Here we have an account of one of the Patriarch’s meditating and this occurred over 3,500 years ago.
This means God’s children were in the business of meditating long before the fads of New age meditation. We can put it like this, “God’s people were meditating while the New Agers were still in diapers.” So what happened? Why don’t we think of the Church and Christians when we hear the word meditation? Could it be because the enemy has tried to steal what is rightfully ours and brand meditation as something dark and evil?
What do we go from here?
For starters, how about we stop being so freaked out about the word meditation and instead learn how to practice it so we can nourish our inner man? And on a side note, we don’t always need to preface meditation by calling it “Christian meditation.” There are a lot of false religions who practice prayer but we don’t insist on calling it, “Christian prayer.” Meditation was invented by God and is a spiritual exercise that rightfully belongs in the Kingdom of God. We are not afraid to pray and we should not be afraid to meditate either.
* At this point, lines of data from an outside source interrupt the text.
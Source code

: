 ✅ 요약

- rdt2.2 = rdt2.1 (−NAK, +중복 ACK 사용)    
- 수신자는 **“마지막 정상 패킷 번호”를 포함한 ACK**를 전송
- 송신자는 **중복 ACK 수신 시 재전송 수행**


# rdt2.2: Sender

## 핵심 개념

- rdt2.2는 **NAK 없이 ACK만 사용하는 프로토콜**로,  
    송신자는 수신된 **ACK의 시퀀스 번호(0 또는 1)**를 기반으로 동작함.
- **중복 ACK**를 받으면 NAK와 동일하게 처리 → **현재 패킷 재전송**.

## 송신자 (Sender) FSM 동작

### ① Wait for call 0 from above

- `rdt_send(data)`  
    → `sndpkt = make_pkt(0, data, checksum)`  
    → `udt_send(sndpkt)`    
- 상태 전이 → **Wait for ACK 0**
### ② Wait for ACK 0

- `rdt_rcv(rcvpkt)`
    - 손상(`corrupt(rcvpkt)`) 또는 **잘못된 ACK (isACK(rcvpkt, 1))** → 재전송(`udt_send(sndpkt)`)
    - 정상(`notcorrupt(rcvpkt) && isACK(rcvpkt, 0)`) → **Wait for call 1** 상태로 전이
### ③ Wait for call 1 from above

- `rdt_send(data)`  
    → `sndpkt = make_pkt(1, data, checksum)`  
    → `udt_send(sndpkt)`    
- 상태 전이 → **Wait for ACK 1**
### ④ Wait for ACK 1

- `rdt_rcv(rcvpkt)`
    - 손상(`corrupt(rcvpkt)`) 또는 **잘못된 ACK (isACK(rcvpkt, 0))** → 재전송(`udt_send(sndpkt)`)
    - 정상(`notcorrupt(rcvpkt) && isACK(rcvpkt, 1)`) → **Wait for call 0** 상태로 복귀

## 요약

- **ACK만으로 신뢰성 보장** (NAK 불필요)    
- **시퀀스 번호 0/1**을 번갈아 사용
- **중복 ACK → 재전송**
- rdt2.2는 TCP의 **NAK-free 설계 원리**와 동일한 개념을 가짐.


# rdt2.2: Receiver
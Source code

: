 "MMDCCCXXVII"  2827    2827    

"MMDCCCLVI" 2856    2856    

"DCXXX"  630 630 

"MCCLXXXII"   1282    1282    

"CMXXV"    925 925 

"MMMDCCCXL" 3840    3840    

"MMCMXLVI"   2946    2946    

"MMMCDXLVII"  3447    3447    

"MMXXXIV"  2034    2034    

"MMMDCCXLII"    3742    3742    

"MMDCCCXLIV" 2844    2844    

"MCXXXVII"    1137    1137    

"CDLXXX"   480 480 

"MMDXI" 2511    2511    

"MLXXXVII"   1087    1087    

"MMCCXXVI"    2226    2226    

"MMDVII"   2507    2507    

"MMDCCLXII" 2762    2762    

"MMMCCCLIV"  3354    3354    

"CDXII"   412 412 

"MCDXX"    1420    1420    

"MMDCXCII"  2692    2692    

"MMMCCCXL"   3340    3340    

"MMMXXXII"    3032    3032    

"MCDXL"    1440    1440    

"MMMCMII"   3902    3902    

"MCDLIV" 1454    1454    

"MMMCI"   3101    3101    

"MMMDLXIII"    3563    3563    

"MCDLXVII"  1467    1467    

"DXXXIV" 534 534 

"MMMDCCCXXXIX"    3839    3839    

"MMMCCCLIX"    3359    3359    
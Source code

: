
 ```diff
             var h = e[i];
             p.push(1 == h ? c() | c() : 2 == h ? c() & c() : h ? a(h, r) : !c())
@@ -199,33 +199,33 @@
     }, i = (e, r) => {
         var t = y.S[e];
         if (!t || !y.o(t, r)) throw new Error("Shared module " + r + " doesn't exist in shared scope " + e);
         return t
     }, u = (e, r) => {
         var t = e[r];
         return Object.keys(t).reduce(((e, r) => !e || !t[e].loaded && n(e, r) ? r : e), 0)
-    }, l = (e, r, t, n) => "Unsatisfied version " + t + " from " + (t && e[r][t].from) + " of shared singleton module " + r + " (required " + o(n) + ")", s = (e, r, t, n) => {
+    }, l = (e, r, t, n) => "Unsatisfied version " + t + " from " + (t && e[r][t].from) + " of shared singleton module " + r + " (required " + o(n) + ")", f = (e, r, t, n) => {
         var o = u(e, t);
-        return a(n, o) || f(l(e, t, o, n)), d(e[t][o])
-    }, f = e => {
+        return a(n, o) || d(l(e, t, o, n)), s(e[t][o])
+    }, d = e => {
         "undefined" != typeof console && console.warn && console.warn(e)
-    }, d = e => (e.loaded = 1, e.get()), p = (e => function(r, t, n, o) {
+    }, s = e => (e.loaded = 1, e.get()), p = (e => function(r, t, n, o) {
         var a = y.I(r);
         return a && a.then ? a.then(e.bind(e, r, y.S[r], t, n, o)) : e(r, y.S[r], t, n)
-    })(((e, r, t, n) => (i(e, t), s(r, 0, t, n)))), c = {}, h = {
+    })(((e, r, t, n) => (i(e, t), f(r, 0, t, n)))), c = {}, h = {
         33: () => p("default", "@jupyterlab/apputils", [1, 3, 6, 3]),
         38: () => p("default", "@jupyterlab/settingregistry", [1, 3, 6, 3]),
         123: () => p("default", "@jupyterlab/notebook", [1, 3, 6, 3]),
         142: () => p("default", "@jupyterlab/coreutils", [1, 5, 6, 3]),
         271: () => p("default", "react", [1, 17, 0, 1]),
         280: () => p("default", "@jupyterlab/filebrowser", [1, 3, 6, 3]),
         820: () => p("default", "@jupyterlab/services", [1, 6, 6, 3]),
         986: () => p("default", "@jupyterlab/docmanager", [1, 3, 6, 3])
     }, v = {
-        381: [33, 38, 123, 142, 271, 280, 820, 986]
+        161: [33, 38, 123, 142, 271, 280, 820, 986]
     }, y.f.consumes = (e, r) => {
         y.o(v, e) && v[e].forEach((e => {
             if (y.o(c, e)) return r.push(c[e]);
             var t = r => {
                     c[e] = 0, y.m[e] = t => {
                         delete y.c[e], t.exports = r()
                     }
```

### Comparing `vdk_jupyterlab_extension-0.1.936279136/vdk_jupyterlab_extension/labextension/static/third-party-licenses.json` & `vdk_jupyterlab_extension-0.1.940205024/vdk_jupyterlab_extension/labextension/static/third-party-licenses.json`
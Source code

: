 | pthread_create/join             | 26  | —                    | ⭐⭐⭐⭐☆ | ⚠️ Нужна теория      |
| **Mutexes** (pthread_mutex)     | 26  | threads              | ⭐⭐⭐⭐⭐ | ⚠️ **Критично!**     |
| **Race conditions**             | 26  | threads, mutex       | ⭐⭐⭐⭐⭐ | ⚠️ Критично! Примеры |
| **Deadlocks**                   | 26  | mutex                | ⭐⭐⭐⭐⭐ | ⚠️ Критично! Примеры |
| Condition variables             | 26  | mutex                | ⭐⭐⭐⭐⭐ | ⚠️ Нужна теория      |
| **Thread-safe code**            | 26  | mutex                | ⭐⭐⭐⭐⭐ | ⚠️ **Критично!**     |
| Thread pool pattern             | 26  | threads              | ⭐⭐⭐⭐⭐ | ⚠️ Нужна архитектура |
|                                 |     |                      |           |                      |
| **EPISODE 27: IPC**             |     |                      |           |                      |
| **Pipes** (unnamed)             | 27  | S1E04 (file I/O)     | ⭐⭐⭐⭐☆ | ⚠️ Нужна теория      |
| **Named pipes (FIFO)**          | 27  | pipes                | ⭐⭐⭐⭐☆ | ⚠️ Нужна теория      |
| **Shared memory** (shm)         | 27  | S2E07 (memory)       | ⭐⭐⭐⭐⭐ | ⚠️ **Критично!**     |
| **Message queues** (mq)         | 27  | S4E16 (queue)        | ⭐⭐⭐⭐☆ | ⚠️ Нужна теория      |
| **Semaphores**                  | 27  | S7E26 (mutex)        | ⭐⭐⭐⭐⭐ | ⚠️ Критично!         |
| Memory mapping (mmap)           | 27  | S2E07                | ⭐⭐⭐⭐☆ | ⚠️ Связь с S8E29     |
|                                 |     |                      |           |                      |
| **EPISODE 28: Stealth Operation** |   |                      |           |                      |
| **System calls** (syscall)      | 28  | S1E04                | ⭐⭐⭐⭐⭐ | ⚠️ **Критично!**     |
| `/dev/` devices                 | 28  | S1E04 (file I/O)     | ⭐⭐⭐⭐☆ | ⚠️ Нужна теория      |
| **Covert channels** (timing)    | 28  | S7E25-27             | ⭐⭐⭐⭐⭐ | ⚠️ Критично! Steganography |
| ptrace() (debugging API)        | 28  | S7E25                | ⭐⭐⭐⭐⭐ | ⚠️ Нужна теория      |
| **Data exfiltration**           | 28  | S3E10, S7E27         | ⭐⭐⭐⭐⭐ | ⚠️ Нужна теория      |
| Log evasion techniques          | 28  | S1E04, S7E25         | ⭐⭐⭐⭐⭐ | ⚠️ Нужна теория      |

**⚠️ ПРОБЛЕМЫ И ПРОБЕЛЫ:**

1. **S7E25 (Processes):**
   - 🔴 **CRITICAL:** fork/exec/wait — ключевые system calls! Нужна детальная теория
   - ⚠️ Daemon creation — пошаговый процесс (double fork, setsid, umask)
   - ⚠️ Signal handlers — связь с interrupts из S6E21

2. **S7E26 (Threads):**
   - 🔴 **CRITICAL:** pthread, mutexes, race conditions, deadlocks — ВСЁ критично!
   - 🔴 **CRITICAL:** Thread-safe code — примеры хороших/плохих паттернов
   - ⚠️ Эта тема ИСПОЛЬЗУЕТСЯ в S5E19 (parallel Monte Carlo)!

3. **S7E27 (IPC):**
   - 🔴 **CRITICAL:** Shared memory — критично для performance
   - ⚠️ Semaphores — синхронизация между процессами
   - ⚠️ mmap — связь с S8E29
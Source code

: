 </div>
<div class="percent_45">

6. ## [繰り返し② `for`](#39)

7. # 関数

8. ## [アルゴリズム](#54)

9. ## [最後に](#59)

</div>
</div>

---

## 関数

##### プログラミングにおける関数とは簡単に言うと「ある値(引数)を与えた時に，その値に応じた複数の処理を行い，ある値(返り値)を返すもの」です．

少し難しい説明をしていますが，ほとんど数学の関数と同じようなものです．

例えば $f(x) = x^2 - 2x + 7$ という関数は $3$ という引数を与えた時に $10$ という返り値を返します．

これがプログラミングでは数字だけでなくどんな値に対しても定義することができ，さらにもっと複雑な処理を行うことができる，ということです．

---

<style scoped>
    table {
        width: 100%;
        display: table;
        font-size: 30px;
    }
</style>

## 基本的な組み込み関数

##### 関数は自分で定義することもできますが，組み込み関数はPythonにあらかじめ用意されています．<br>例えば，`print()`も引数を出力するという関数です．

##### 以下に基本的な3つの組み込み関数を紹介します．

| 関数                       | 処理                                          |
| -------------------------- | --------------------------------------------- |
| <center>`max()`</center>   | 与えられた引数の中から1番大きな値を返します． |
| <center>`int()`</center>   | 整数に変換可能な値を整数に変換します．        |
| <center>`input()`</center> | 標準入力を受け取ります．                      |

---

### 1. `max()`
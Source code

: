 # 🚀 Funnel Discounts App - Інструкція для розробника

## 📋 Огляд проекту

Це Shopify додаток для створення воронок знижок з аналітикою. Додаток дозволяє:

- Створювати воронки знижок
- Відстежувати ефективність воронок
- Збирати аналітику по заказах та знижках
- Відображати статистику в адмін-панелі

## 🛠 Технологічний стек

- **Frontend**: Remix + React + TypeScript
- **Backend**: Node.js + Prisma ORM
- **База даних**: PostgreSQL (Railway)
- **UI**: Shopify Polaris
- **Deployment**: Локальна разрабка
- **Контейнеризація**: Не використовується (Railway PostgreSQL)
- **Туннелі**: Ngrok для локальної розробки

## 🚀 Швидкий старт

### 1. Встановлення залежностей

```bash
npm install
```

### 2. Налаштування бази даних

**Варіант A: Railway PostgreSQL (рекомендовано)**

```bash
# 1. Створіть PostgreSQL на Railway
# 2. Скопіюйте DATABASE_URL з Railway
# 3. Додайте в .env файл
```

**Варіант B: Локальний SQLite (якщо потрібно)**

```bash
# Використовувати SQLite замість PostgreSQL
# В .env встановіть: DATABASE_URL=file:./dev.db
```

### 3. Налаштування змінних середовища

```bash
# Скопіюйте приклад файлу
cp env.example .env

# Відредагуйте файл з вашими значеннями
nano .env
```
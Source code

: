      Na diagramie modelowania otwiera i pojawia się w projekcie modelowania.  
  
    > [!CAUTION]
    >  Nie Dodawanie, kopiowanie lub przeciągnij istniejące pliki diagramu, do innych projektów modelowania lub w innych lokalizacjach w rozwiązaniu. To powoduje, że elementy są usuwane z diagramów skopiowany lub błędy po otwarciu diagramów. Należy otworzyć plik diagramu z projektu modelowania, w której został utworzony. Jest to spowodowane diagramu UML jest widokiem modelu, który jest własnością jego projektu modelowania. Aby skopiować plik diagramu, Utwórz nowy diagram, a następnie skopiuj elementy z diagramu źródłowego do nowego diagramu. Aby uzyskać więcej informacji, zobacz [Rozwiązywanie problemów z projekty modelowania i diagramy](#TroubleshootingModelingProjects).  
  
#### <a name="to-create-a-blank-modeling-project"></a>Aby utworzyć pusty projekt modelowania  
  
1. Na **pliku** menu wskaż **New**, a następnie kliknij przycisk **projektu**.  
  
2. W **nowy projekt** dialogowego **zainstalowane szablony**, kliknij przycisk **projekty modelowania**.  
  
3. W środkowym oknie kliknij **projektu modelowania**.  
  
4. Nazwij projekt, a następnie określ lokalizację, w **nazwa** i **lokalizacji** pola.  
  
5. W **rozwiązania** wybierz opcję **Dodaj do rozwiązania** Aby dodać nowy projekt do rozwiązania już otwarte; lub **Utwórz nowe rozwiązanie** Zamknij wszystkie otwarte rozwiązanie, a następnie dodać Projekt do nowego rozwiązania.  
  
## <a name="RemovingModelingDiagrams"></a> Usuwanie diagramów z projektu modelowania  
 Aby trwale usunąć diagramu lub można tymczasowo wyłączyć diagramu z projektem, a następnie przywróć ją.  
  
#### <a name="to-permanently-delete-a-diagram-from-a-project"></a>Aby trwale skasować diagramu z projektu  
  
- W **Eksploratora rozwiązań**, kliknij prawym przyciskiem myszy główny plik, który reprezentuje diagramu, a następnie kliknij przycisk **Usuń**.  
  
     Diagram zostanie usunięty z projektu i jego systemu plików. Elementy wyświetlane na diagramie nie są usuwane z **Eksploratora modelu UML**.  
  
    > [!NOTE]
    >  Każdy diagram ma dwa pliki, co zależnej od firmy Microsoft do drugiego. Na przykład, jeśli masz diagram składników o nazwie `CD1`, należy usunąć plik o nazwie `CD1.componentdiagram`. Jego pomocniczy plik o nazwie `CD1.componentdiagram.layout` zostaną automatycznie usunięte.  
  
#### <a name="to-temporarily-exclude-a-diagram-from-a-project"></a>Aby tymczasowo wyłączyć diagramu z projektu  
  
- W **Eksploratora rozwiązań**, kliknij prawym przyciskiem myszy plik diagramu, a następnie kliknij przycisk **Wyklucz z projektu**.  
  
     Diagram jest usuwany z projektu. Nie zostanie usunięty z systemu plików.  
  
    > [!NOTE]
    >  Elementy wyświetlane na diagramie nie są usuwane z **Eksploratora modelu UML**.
Meditation: an Antidote for Information Overload
I like what Charles Spurgeon has to say on the subject:
“It is well to meditate upon the things of God, because we thus get the real nutriment out of them. A man who hears many sermons, is not necessarily well-instructed in the faith. We may read so many religious books, that we overload our brains, and they may be unable to work under the weight of the great mass of paper and of printer’s ink. The man who reads but one book, and that book his Bible, and then meditates much upon it, will be a better scholar in Christ’s school than he who merely reads hundreds of books, and meditates not at all.”
Spurgeon was aware of the problem of information overload and that was over 100 years ago! We now face this problem on a much greater scale due to the presence of the internet, Podcasts, TV, e-readers, IPhones, etc. If we can learn from God how to meditate we will cease from always learning but never coming to the knowledge of the truth (2 Tim 3:7). And hopefully we will become as addicted to meditation as we are to information. I’ll end with another quote by the Prince of Preachers:
“We can meditate better after we have addicted ourselves to a meditative frame. When we have mused a little, then the fire begins to burn; and you will perceive, that as the fire burns, meditation gets easier, and then the heart gets warm; and oh! what holy affections, what blessed excitements those have who are much alone with Christ!”
So what are your thoughts and experiences regarding meditation? Has meditation helped you? Do you find it difficult to meditate?